__Goal of the exercise__. Reproduce word for word the line that contains "- 대상에 인터페이스가 없음 : CGLIB, 구체 클래스 기반 프록시" and each line that follows it, stopping after the final line of the material.

__Data supplied__.
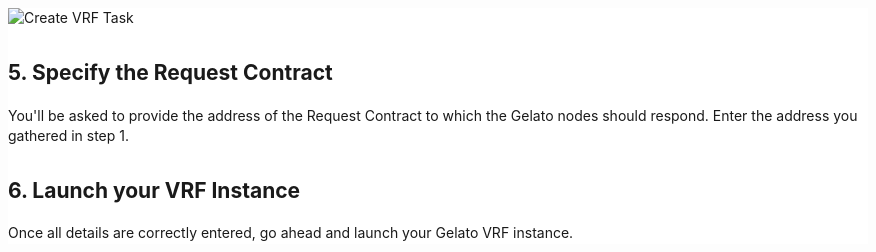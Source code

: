 <img src="https://mintcdn.com/gelato-6540eeb1/8BeiyOhSgNF7mtMT/images/create_vrf_task.png?fit=max&auto=format&n=8BeiyOhSgNF7mtMT&q=85&s=d9634f77ace25c94904c6225245a34f7" alt="Create VRF Task" width="2880" height="1409" data-path="images/create_vrf_task.png" srcset="https://mintcdn.com/gelato-6540eeb1/8BeiyOhSgNF7mtMT/images/create_vrf_task.png?w=280&fit=max&auto=format&n=8BeiyOhSgNF7mtMT&q=85&s=1489cedbdde53415ffcb2e775c77ef60 280w, https://mintcdn.com/gelato-6540eeb1/8BeiyOhSgNF7mtMT/images/create_vrf_task.png?w=560&fit=max&auto=format&n=8BeiyOhSgNF7mtMT&q=85&s=ceb4e4b86f2d5cbc42893558a03b229b 560w, https://mintcdn.com/gelato-6540eeb1/8BeiyOhSgNF7mtMT/images/create_vrf_task.png?w=840&fit=max&auto=format&n=8BeiyOhSgNF7mtMT&q=85&s=4aa5afd7c7195e8e3ec03df390e61de5 840w, https://mintcdn.com/gelato-6540eeb1/8BeiyOhSgNF7mtMT/images/create_vrf_task.png?w=1100&fit=max&auto=format&n=8BeiyOhSgNF7mtMT&q=85&s=71d175375fe2a8a818e79948960b8de6 1100w, https://mintcdn.com/gelato-6540eeb1/8BeiyOhSgNF7mtMT/images/create_vrf_task.png?w=1650&fit=max&auto=format&n=8BeiyOhSgNF7mtMT&q=85&s=c9e48a52a2d830ce7ebd4f79d693a0d1 1650w, https://mintcdn.com/gelato-6540eeb1/8BeiyOhSgNF7mtMT/images/create_vrf_task.png?w=2500&fit=max&auto=format&n=8BeiyOhSgNF7mtMT&q=85&s=d28691e4f8611b1c989ee98077f69122 2500w" data-optimize="true" data-opv="2" />

## 5. Specify the Request Contract

You'll be asked to provide the address of the Request Contract to which the Gelato nodes should respond. Enter the address you gathered in step 1.

## 6. Launch your VRF Instance

Once all details are correctly entered, go ahead and launch your Gelato VRF instance.

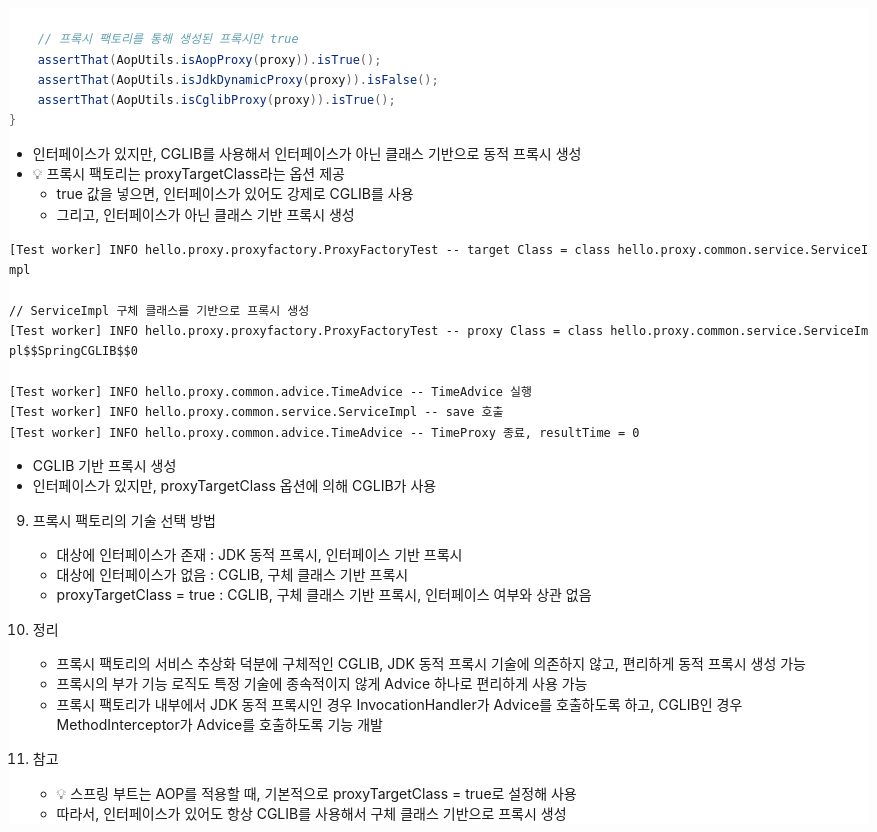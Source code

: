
 ```java

    // 프록시 팩토리를 통해 생성된 프록시만 true
    assertThat(AopUtils.isAopProxy(proxy)).isTrue();
    assertThat(AopUtils.isJdkDynamicProxy(proxy)).isFalse();
    assertThat(AopUtils.isCglibProxy(proxy)).isTrue();
}
```
  - 인터페이스가 있지만, CGLIB를 사용해서 인터페이스가 아닌 클래스 기반으로 동적 프록시 생성
  - 💡 프록시 팩토리는 proxyTargetClass라는 옵션 제공
    + true 값을 넣으면, 인터페이스가 있어도 강제로 CGLIB를 사용
    + 그리고, 인터페이스가 아닌 클래스 기반 프록시 생성

```
[Test worker] INFO hello.proxy.proxyfactory.ProxyFactoryTest -- target Class = class hello.proxy.common.service.ServiceImpl

// ServiceImpl 구체 클래스를 기반으로 프록시 생성
[Test worker] INFO hello.proxy.proxyfactory.ProxyFactoryTest -- proxy Class = class hello.proxy.common.service.ServiceImpl$$SpringCGLIB$$0

[Test worker] INFO hello.proxy.common.advice.TimeAdvice -- TimeAdvice 실행
[Test worker] INFO hello.proxy.common.service.ServiceImpl -- save 호출
[Test worker] INFO hello.proxy.common.advice.TimeAdvice -- TimeProxy 종료, resultTime = 0
```
  - CGLIB 기반 프록시 생성
  - 인터페이스가 있지만, proxyTargetClass 옵션에 의해 CGLIB가 사용

9. 프록시 팩토리의 기술 선택 방법
    - 대상에 인터페이스가 존재 : JDK 동적 프록시, 인터페이스 기반 프록시
    - 대상에 인터페이스가 없음 : CGLIB, 구체 클래스 기반 프록시
    - proxyTargetClass = true : CGLIB, 구체 클래스 기반 프록시, 인터페이스 여부와 상관 없음
  
10. 정리
    - 프록시 팩토리의 서비스 추상화 덕분에 구체적인 CGLIB, JDK 동적 프록시 기술에 의존하지 않고, 편리하게 동적 프록시 생성 가능
    - 프록시의 부가 기능 로직도 특정 기술에 종속적이지 않게 Advice 하나로 편리하게 사용 가능
    - 프록시 팩토리가 내부에서 JDK 동적 프록시인 경우 InvocationHandler가 Advice를 호출하도록 하고, CGLIB인 경우 MethodInterceptor가 Advice를 호출하도록 기능 개발

11. 참고
    - 💡 스프링 부트는 AOP를 적용할 때, 기본적으로 proxyTargetClass = true로 설정해 사용
    - 따라서, 인터페이스가 있어도 항상 CGLIB를 사용해서 구체 클래스 기반으로 프록시 생성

__Response__.
    - 대상에 인터페이스가 없음 : CGLIB, 구체 클래스 기반 프록시
    - proxyTargetClass = true : CGLIB, 구체 클래스 기반 프록시, 인터페이스 여부와 상관 없음
  
10. 정리
    - 프록시 팩토리의 서비스 추상화 덕분에 구체적인 CGLIB, JDK 동적 프록시 기술에 의존하지 않고, 편리하게 동적 프록시 생성 가능
    - 프록시의 부가 기능 로직도 특정 기술에 종속적이지 않게 Advice 하나로 편리하게 사용 가능
    - 프록시 팩토리가 내부에서 JDK 동적 프록시인 경우 InvocationHandler가 Advice를 호출하도록 하고, CGLIB인 경우 MethodInterceptor가 Advice를 호출하도록 기능 개발

11. 참고
    - 💡 스프링 부트는 AOP를 적용할 때, 기본적으로 proxyTargetClass = true로 설정해 사용
    - 따라서, 인터페이스가 있어도 항상 CGLIB를 사용해서 구체 클래스 기반으로 프록시 생성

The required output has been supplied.